#### Entries shown

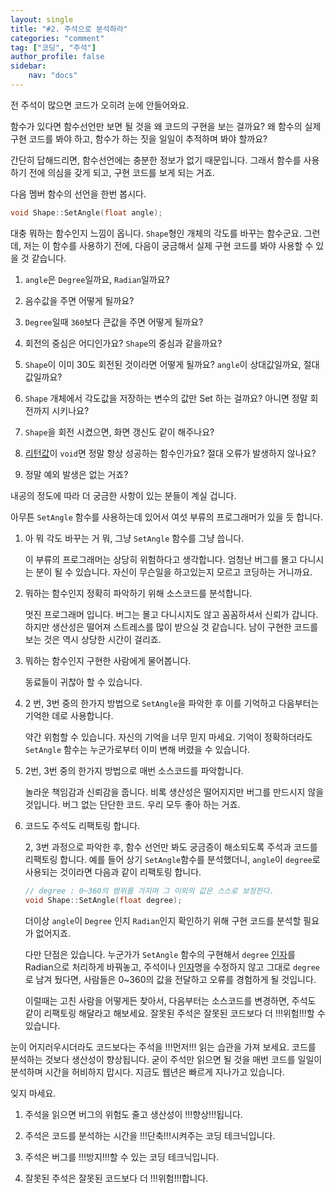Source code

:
 ```yaml
---
layout: single
title: "#2. 주석으로 분석하라"
categories: "comment"
tag: ["코딩", "주석"]
author_profile: false
sidebar: 
    nav: "docs"
---
```


전 주석이 많으면 코드가 오히려 눈에 안들어와요.

함수가 있다면 함수선언만 보면 될 것을 왜 코드의 구현을 보는 걸까요? 왜 함수의 실제 구현 코드를 봐야 하고, 함수가 하는 짓을 일일이 추적하며 봐야 할까요?

간단히 답해드리면, 함수선언에는 충분한 정보가 없기 때문입니다. 그래서 함수를 사용하기 전에 의심을 갖게 되고, 구현 코드를 보게 되는 거죠. 

다음 멤버 함수의 선언을 한번 봅시다.

 
```cpp
void Shape::SetAngle(float angle);
```

대충 뭐하는 함수인지 느낌이 옵니다. `Shape`형인 개체의 각도를 바꾸는 함수군요. 그런데, 저는 이 함수를 사용하기 전에, 다음이 궁금해서 실제 구현 코드를 봐야 사용할 수 있을 것 같습니다.

1. `angle`은 `Degree`일까요, `Radian`일까요?

2. 음수값을 주면 어떻게 될까요?

3. `Degree`일때 `360`보다 큰값을 주면 어떻게 될까요?

4. 회전의 중심은 어디인가요? `Shape`의 중심과 같을까요?

5. `Shape`이 이미 30도 회전된 것이라면 어떻게 될까요? `angle`이 상대값일까요, 절대값일까요?

6. `Shape` 개체에서 각도값을 저장하는 변수의 값만 Set 하는 걸까요? 아니면 정말 회전까지 시키나요?

7. `Shape`을 회전 시켰으면, 화면 갱신도 같이 해주나요? 

8. [리턴값](https://tango1202.github.io/legacy-cpp-guide/legacy-cpp-guide-function/#%EB%A6%AC%ED%84%B4%EA%B0%92)이 `void`면 정말 항상 성공하는 함수인가요? 절대 오류가 발생하지 않나요? 

9. 정말 예외 발생은 없는 거죠?

내공의 정도에 따라 더 궁금한 사항이 있는 분들이 계실 겁니다.

아무튼 `SetAngle` 함수를 사용하는데 있어서 여섯 부류의 프로그래머가 있을 듯 합니다.
 
1. 아 뭐 각도 바꾸는 거 뭐, 그냥 `SetAngle` 함수를 그냥 씁니다.
    
    이 부류의 프로그래머는 상당히 위험하다고 생각합니다. 엄청난 버그를 몰고 다니시는 분이 될 수 있습니다. 자신이 무슨일을 하고있는지 모르고 코딩하는 거니까요.

2. 뭐하는 함수인지 정확히 파악하기 위해 소스코드를 분석합니다.

    멋진 프로그래머 입니다. 버그는 몰고 다니시지도 않고 꼼꼼하셔서 신뢰가 갑니다. 하지만 생산성은 떨어져 스트레스를 많이 받으실 것 같습니다. 남이 구현한 코드를 보는 것은 역시 상당한 시간이 걸리죠.

3. 뭐하는 함수인지 구현한 사람에게 물어봅니다.

    동료들이 귀찮아 할 수 있습니다.

4. 2 번, 3번 중의 한가지 방법으로 `SetAngle`을 파악한 후 이를 기억하고 다음부터는 기억한 데로 사용합니다.

    약간 위험할 수 있습니다. 자신의 기억을 너무 믿지 마세요. 기억이 정확하더라도 `SetAngle` 함수는 누군가로부터 이미 변해 버렸을 수 있습니다.

5. 2번, 3번 중의 한가지 방법으로 매번 소스코드를 파악합니다.

     놀라운 책임감과 신뢰감을 줍니다. 비록 생산성은 떨어지지만 버그를 만드시지 않을 것입니다. 버그 없는 단단한 코드. 우리 모두 좋아 하는 거죠.

6. 코드도 주석도 리팩토링 합니다.

    2, 3번 과정으로 파악한 후, 함수 선언만 봐도 궁금증이 해소되도록 주석과 코드를 리팩토링 합니다. 예를 들어 상기 `SetAngle`함수를 분석했더니, `angle`이 `degree`로 사용되는 것이라면 다음과 같이 리팩토링 합니다.

    ```c++
    // degree : 0~360의 범위를 가지며 그 이외의 값은 스스로 보정한다.
    void Shape::SetAngle(float degree);
    ```

    더이상 `angle`이 `Degree` 인지 `Radian`인지 확인하기 위해 구현 코드를 분석할 필요가 없어지죠.

    다만 단점은 있습니다. 누군가가 `SetAngle` 함수의 구현해서 `degree` [인자](https://tango1202.github.io/legacy-cpp-guide/legacy-cpp-guide-function/#%EC%9D%B8%EC%9E%90%EB%A7%A4%EA%B0%9C%EB%B3%80%EC%88%98-parameter)를 Radian으로 처리하게 바꿔놓고, 주석이나 [인자](https://tango1202.github.io/legacy-cpp-guide/legacy-cpp-guide-function/#%EC%9D%B8%EC%9E%90%EB%A7%A4%EA%B0%9C%EB%B3%80%EC%88%98-parameter)명을 수정하지 않고 그대로 `degree` 로 남겨 뒀다면, 사람들은 0~360의 값을 전달하고 오류를 경험하게 될 것입니다. 
    
    이럴때는 고친 사람을 어떻게든 찾아서, 다음부터는 소스코드를 변경하면, 주석도 같이 리팩토링 해달라고 해보세요. 잘못된 주석은 잘못된 코드보다 더 !!!위험!!!할 수 있습니다.

눈이 어지러우시더라도 코드보다는 주석을 !!!먼저!!! 읽는 습관을 가져 보세요. 코드를 분석하는 것보다 생산성이 향상됩니다. 굳이 주석만 읽으면 될 것을 매번 코드를 일일이 분석하며 시간을 허비하지 맙시다. 지금도 웹년은 빠르게 지나가고 있습니다.

잊지 마세요.

1. 주석을 읽으면 버그의 위험도 줄고 생산성이 !!!향상!!!됩니다.

2. 주석은 코드를 분석하는 시간을 !!!단축!!!시켜주는 코딩 테크닉입니다.

3. 주석은 버그를 !!!방지!!!할 수 있는 코딩 테크닉입니다.

4. 잘못된 주석은 잘못된 코드보다 더 !!!위험!!!합니다.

########

Directions for this task:
Where does the word "github" appear in the material above? Copy every line that holds it.

Response:
8. [리턴값](https://tango1202.github.io/legacy-cpp-guide/legacy-cpp-guide-function/#%EB%A6%AC%ED%84%B4%EA%B0%92)이 `void`면 정말 항상 성공하는 함수인가요? 절대 오류가 발생하지 않나요? 
    다만 단점은 있습니다. 누군가가 `SetAngle` 함수의 구현해서 `degree` [인자](https://tango1202.github.io/legacy-cpp-guide/legacy-cpp-guide-function/#%EC%9D%B8%EC%9E%90%EB%A7%A4%EA%B0%9C%EB%B3%80%EC%88%98-parameter)를 Radian으로 처리하게 바꿔놓고, 주석이나 [인자](https://tango1202.github.io/legacy-cpp-guide/legacy-cpp-guide-function/#%EC%9D%B8%EC%9E%90%EB%A7%A4%EA%B0%9C%EB%B3%80%EC%88%98-parameter)명을 수정하지 않고 그대로 `degree` 로 남겨 뒀다면, 사람들은 0~360의 값을 전달하고 오류를 경험하게 될 것입니다. 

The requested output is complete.